==== Material provided ====

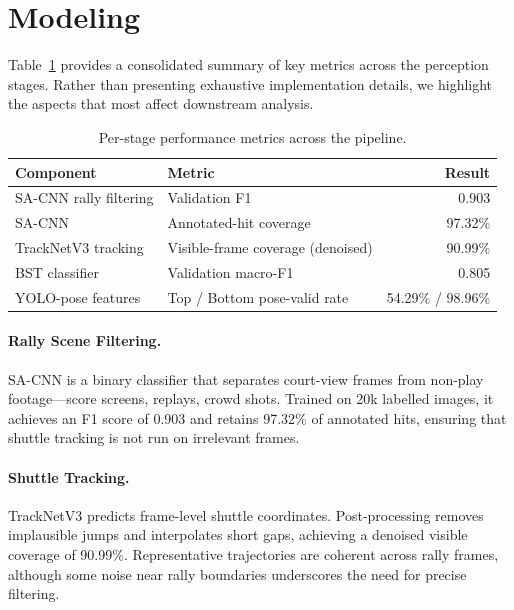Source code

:\section{Modeling}

Table~\ref{tab:components} provides a consolidated summary of key metrics across
the perception stages. Rather than presenting exhaustive implementation details,
we highlight the aspects that most affect downstream analysis.

\begin{table}[t]
  \caption{Per-stage performance metrics across the \method{} pipeline.}
  \label{tab:components}
  \centering
  \small
  \begin{tabular}{llr}
    \toprule
    Component & Metric & Result \\
    \midrule
    SA-CNN rally filtering & Validation F1 & 0.903 \\
    SA-CNN & Annotated-hit coverage & 97.32\% \\
    TrackNetV3 tracking & Visible-frame coverage (denoised) & 90.99\% \\
    BST classifier & Validation macro-F1 & 0.805 \\
    YOLO-pose features & Top / Bottom pose-valid rate & 54.29\% / 98.96\% \\
    \bottomrule
  \end{tabular}
\end{table}

\paragraph{Rally Scene Filtering.}
SA-CNN is a binary classifier that separates court-view frames from non-play
footage—score screens, replays, crowd shots. Trained on 20k labelled images, it
achieves an F1 score of 0.903 and retains 97.32\% of annotated hits, ensuring
that shuttle tracking is not run on irrelevant frames.

\paragraph{Shuttle Tracking.}
TrackNetV3 predicts frame-level shuttle coordinates. Post-processing removes
implausible jumps and interpolates short gaps, achieving a denoised visible
coverage of 90.99\%. Representative trajectories are coherent across rally
frames, although some noise near rally boundaries underscores the need for
precise filtering.


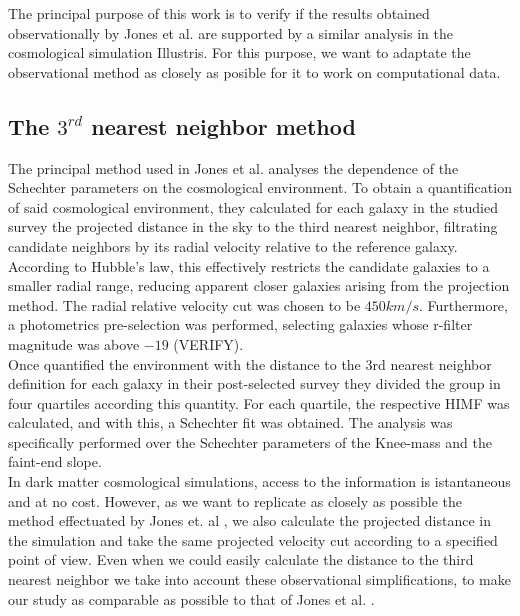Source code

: \documentclass[a4paper,fleqn,usenatbib]{mnras}
\begin{document}
The principal purpose of this work is to verify if the results obtained observationally by Jones et al. \cite{jones1} are supported by a similar analysis in the cosmological simulation Illustris. For this purpose, we want to adaptate the observational method as closely as posible for it to work on computational data.\\

\subsection{The $3^{rd}$ nearest neighbor method}

The principal method used in Jones et al. \cite{jones1} analyses the dependence of the Schechter parameters on the cosmological environment. To obtain a quantification of said cosmological environment, they calculated for each galaxy in the studied survey the projected distance in the sky to the third nearest neighbor, filtrating candidate neighbors by its radial velocity relative to the reference galaxy. According to Hubble's law, this effectively restricts the candidate galaxies to a smaller radial range, reducing apparent closer galaxies arising from the projection method. The radial relative velocity cut was chosen to be $450km/s$. Furthermore, a photometrics pre-selection was performed, selecting galaxies whose r-filter magnitude was above $-19$ (VERIFY).\\

Once quantified the environment with the distance to the 3rd nearest neighbor definition for each galaxy in their post-selected survey they divided the group in four quartiles according this quantity. For each quartile, the respective HIMF was calculated, and with this, a Schechter fit was obtained. The analysis was specifically performed over the Schechter parameters of the Knee-mass and the faint-end slope. \\

In dark matter cosmological simulations, access to the information is istantaneous and at no cost. However, as we want to replicate as closely as possible the method effectuated by Jones et. al \cite{jones1}, we also calculate the projected distance in the simulation and take the same projected velocity cut according to a specified point of view. Even when we could easily calculate the distance to the third nearest neighbor we take into account these observational simplifications, to make our study as comparable as possible to that of Jones et al. \cite{jones1}.\\
\end{document}
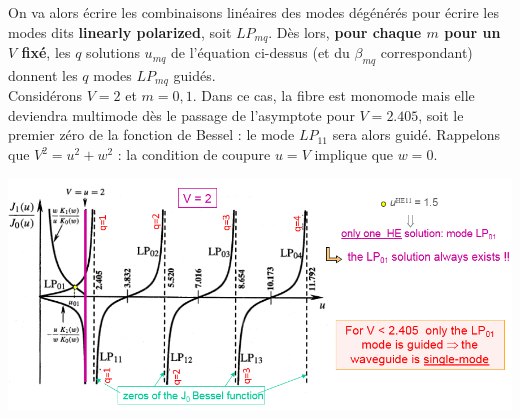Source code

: On va alors écrire les combinaisons linéaires des modes dégénérés pour écrire les modes dits \textbf{
linearly polarized}, soit $LP_{mq}$. Dès lors, \textbf{pour chaque $m$ pour un $V$ fixé}, les $q$ 
solutions $u_{mq}$ de l'équation ci-dessus (et du $\beta_{mq}$ correspondant) donnent les $q$ 
modes $LP_{mq}$ guidés.\\

Considérons $V=2$ et $m=0,1$. Dans ce cas, la fibre est monomode mais elle deviendra multimode dès
le passage de l'asymptote pour $V=2.405$, soit le premier zéro de la fonction de Bessel : le mode
$LP_{11}$ sera alors guidé. Rappelons que $V^2=u^2+w^2$ : la condition de coupure $u=V$ implique que
$w=0$.

\begin{center}
	\includegraphics[scale=0.64]{ch1/image22.png}
\end{center}


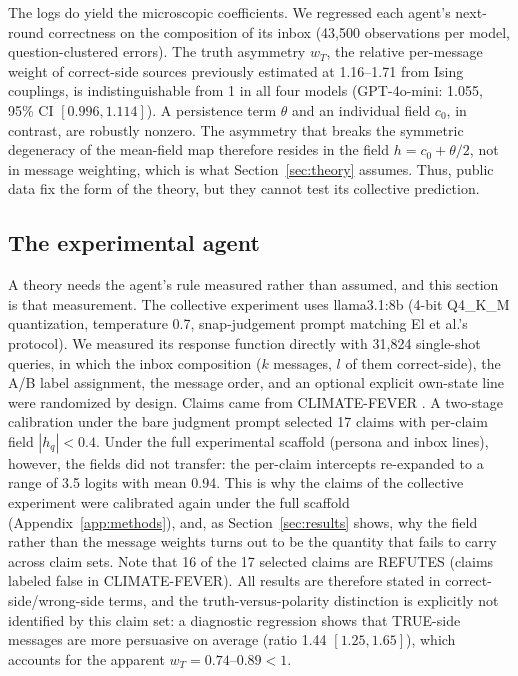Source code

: \documentclass{ieeeaccess}
\begin{document}
The logs do yield the microscopic coefficients. We regressed each agent's
next-round correctness on the composition of its inbox (43{,}500
observations per model, question-clustered errors). The truth asymmetry
$w_T$, the relative per-message weight of correct-side sources previously
estimated at 1.16--1.71 from Ising couplings, is indistinguishable from 1
in all four models (GPT-4o-mini: 1.055, 95\% CI $[0.996, 1.114]$). A
persistence term $\theta$ and an individual field $c_0$, in contrast, are
robustly nonzero. The asymmetry that breaks the symmetric degeneracy of the
mean-field map therefore resides in the field $h = c_0 + \theta/2$, not in
message weighting, which is what Section~\ref{sec:theory} assumes. Thus,
public data fix the form of the theory, but they cannot test its
collective prediction.

\subsection{The experimental agent}

A theory needs the agent's rule measured rather than assumed, and this
section is that measurement. The collective experiment uses llama3.1:8b
(4-bit Q4\_K\_M quantization, temperature 0.7, snap-judgement prompt
matching El et al.'s protocol). We measured its response function directly
with 31{,}824 single-shot queries, in which the inbox composition ($k$
messages, $l$ of them correct-side), the A/B label assignment, the message
order, and an optional explicit own-state line were randomized by design.
Claims came from CLIMATE-FEVER \cite{Diggelmann2020}. A two-stage
calibration under the bare judgment prompt selected 17 claims with
per-claim field $|h_q| < 0.4$. Under the full experimental scaffold
(persona and inbox lines), however, the fields did not transfer: the
per-claim intercepts re-expanded to a range of 3.5 logits with mean 0.94.
This is why the claims of the collective experiment were calibrated again
under the full scaffold (Appendix~\ref{app:methods}), and, as Section~\ref{sec:results} shows,
why the field rather than the message weights turns out to be the quantity
that fails to carry across claim sets. Note that 16 of the 17 selected
claims are REFUTES (claims labeled false in CLIMATE-FEVER). All results are
therefore stated in correct-side/wrong-side terms, and the
truth-versus-polarity distinction is explicitly not identified by this
claim set: a diagnostic regression shows that TRUE-side messages are more
persuasive on average (ratio 1.44 $[1.25, 1.65]$), which accounts for the
apparent $w_T = 0.74$--$0.89 < 1$.
\end{document}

====

**Instructions to follow:** Would you copy, unchanged, the stretch of the records above that begins at the line containing "persistence term $\theta$" and ends at the line containing "This is why", and only that?

**Written answer:**
persistence term $\theta$ and an individual field $c_0$, in contrast, are
robustly nonzero. The asymmetry that breaks the symmetric degeneracy of the
mean-field map therefore resides in the field $h = c_0 + \theta/2$, not in
message weighting, which is what Section~\ref{sec:theory} assumes. Thus,
public data fix the form of the theory, but they cannot test its
collective prediction.

\subsection{The experimental agent}

A theory needs the agent's rule measured rather than assumed, and this
section is that measurement. The collective experiment uses llama3.1:8b
(4-bit Q4\_K\_M quantization, temperature 0.7, snap-judgement prompt
matching El et al.'s protocol). We measured its response function directly
with 31{,}824 single-shot queries, in which the inbox composition ($k$
messages, $l$ of them correct-side), the A/B label assignment, the message
order, and an optional explicit own-state line were randomized by design.
Claims came from CLIMATE-FEVER \cite{Diggelmann2020}. A two-stage
calibration under the bare judgment prompt selected 17 claims with
per-claim field $|h_q| < 0.4$. Under the full experimental scaffold
(persona and inbox lines), however, the fields did not transfer: the
per-claim intercepts re-expanded to a range of 3.5 logits with mean 0.94.
This is why the claims of the collective experiment were calibrated again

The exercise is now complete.